MERGE           5179    6024619  1426   5476
INSERT          5039    6248483  6211   5954

In this case, CPU and elapsed time are probably too close to call.  CPU usage was about 3% more for the MERGE and elapsed time was about 3% less for the MERGE.
Using MERGE as a Substitute for UPDATE

Once again, to test this we’ll change the test harness only for the #Source table so that it creates the rows with exactly the same IDs as the #Target table.

WITH Tally (n) AS
(
    SELECT TOP 1000000 ROW_NUMBER() OVER (ORDER BY (SELECT NULL))
    FROM sys.all_columns a CROSS JOIN sys.all_columns b
)
INSERT INTO #Source
SELECT 2*n
    ,1+ABS(CHECKSUM(NEWID()))%1000
FROM Tally;

After confirming that both MERGE and UPDATE update 1,000,000 rows, our Profile trace from running Test Harness #3.sql gave us these results.

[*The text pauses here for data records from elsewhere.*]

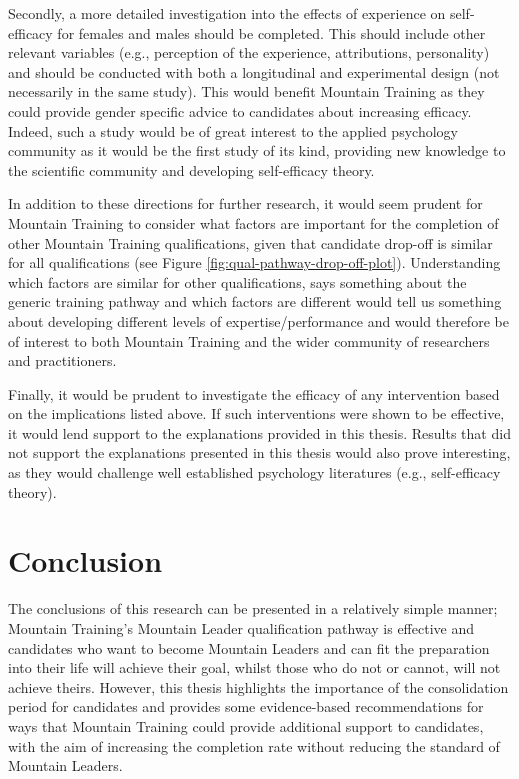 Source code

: \documentclass[
  12pt,
  a4paper,
]{book}
\begin{document}
Secondly, a more detailed investigation into the effects of experience on self-efficacy for females and males should be completed. This should include other relevant variables (e.g., perception of the experience, attributions, personality) and should be conducted with both a longitudinal and experimental design (not necessarily in the same study). This would benefit Mountain Training as they could provide gender specific advice to candidates about increasing efficacy. Indeed, such a study would be of great interest to the applied psychology community as it would be the first study of its kind, providing new knowledge to the scientific community and developing self-efficacy theory.

In addition to these directions for further research, it would seem prudent for Mountain Training to consider what factors are important for the completion of other Mountain Training qualifications, given that candidate drop-off is similar for all qualifications (see Figure \ref{fig:qual-pathway-drop-off-plot}). Understanding which factors are similar for other qualifications, says something about the generic training pathway and which factors are different would tell us something about developing different levels of expertise/performance and would therefore be of interest to both Mountain Training and the wider community of researchers and practitioners.

Finally, it would be prudent to investigate the efficacy of any intervention based on the implications listed above. If such interventions were shown to be effective, it would lend support to the explanations provided in this thesis. Results that did not support the explanations presented in this thesis would also prove interesting, as they would challenge well established psychology literatures (e.g., self-efficacy theory).

\hypertarget{general-discussion-conclusion}{%
\section{Conclusion}\label{general-discussion-conclusion}}

The conclusions of this research can be presented in a relatively simple manner; Mountain Training's Mountain Leader qualification pathway is effective and candidates who want to become Mountain Leaders and can fit the preparation into their life will achieve their goal, whilst those who do not or cannot, will not achieve theirs. However, this thesis highlights the importance of the consolidation period for candidates and provides some evidence-based recommendations for ways that Mountain Training could provide additional support to candidates, with the aim of increasing the completion rate without reducing the standard of Mountain Leaders.
\end{document}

Query           CPU     Reads   Writes  Duration
MERGE           1903    7982    2568    2010
UPDATE          1763    7954    2568    1840
   
MERGE           1904    7986    2576    2303
UPDATE          1809    7955    2560    1974
   
MERGE           1903    7968    2576    1951
UPDATE          1763    7940    2568    2005
   
MERGE           1918    7957    2568    2009
UPDATE          1731    7464    2584    1809
   
MERGE           1903    8005    2560    2023
UPDATE          1732    7977    2584    2063

Our MERGE was just about 8% more costly in CPU and 6% more in elapsed time.  The advantage probably goes to the UPDATE for this case.
Conclusions
While the MERGE statement is a wonderfully useful query syntax that does offer some safety features over the traditional approach of UPDATE then INSERT, it does come with a slight performance penalty.  Certainly the performance characteristics may vary depending on your special circumstances, so this article should only be treated as a guideline.  While I will probably continue to use it simply for the convenience it offers in the INSERT/UPDATE case, it is unlikely I’d consider using it as a replacement either for INSERT or for UPDATE.